Monday, December 7, 2009

Capital Ideas Evolving

Exams are finally over. Time for reading things that stretches my mind.

Just finished an amazing book by Peter Bernstein, Capital Ideas Evolving. It profiles how "Capital Ideas" - EMH theory, CAPM and Mean-Variance analysis has evolved over the past 2 decade and have become a mainstay in finance.

What amazes me is that the very people who are pushing the boundaries of Capital Ideas and formulating new ways to explain the market and punch holes in the original Capial Ideas are the same pioneers. Can you imagine winning a noble prize for some work that you've done and then 20 years later invalidate those work that you've spent half your life working on?
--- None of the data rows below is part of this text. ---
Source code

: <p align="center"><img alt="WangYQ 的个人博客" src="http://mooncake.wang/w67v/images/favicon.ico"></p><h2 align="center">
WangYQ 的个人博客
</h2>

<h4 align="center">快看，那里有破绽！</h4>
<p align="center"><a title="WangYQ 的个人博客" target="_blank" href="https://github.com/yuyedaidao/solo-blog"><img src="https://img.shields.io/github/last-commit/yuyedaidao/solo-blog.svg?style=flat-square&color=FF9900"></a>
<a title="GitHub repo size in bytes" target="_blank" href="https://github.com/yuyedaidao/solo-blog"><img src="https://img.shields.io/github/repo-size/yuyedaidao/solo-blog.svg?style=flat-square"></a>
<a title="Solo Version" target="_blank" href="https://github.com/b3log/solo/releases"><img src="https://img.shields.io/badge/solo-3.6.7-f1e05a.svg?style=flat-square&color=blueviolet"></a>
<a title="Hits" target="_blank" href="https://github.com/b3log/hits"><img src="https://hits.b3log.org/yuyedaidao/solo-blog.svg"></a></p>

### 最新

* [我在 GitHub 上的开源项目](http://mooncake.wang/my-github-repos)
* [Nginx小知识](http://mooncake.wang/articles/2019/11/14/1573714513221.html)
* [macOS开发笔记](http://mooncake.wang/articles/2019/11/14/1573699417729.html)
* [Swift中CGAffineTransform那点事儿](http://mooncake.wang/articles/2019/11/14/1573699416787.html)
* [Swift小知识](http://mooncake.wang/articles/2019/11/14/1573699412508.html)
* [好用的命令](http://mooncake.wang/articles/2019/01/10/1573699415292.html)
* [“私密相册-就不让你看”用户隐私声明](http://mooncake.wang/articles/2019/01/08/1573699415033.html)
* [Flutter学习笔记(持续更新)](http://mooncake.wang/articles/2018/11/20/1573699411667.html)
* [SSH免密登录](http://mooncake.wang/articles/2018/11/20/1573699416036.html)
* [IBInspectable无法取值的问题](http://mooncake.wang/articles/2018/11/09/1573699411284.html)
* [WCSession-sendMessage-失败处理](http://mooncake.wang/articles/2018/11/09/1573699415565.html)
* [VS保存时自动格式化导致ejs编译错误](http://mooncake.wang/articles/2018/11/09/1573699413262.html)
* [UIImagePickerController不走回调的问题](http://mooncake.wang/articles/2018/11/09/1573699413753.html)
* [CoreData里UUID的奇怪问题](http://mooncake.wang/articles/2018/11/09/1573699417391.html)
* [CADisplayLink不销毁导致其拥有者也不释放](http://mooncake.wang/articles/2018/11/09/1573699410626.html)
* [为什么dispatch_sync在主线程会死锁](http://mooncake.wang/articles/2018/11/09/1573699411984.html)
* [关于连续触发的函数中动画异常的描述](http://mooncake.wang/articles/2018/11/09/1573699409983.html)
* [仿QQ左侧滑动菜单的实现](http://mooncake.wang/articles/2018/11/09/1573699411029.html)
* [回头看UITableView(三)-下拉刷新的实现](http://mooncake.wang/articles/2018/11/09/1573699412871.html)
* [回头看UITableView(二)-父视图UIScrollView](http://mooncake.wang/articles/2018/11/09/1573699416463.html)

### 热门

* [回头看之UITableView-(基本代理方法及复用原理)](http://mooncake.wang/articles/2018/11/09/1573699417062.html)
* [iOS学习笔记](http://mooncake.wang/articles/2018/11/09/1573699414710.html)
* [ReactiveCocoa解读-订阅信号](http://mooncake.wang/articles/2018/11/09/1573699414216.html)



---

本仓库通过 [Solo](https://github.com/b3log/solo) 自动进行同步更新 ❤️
This is real creative destruction at work.

There are many interesting ideas that he posted, but a recurring theme to me is that the search for Alpha - excess risk adjusted returns, is elusive. And that after fee excess returns is even harder to come by, due to the intense investments in technology and human capital.

Also RISK should not be defined as a number, but as different scenarios. The chapter on William Sharpe, of the famous Sharpe ratio, will change the way you think about risk.

Lastly, we cannot control returns, but we can control risk and fees. Minimize fees and set your own risk tolerance level (however you defines it). And the return take care of itself.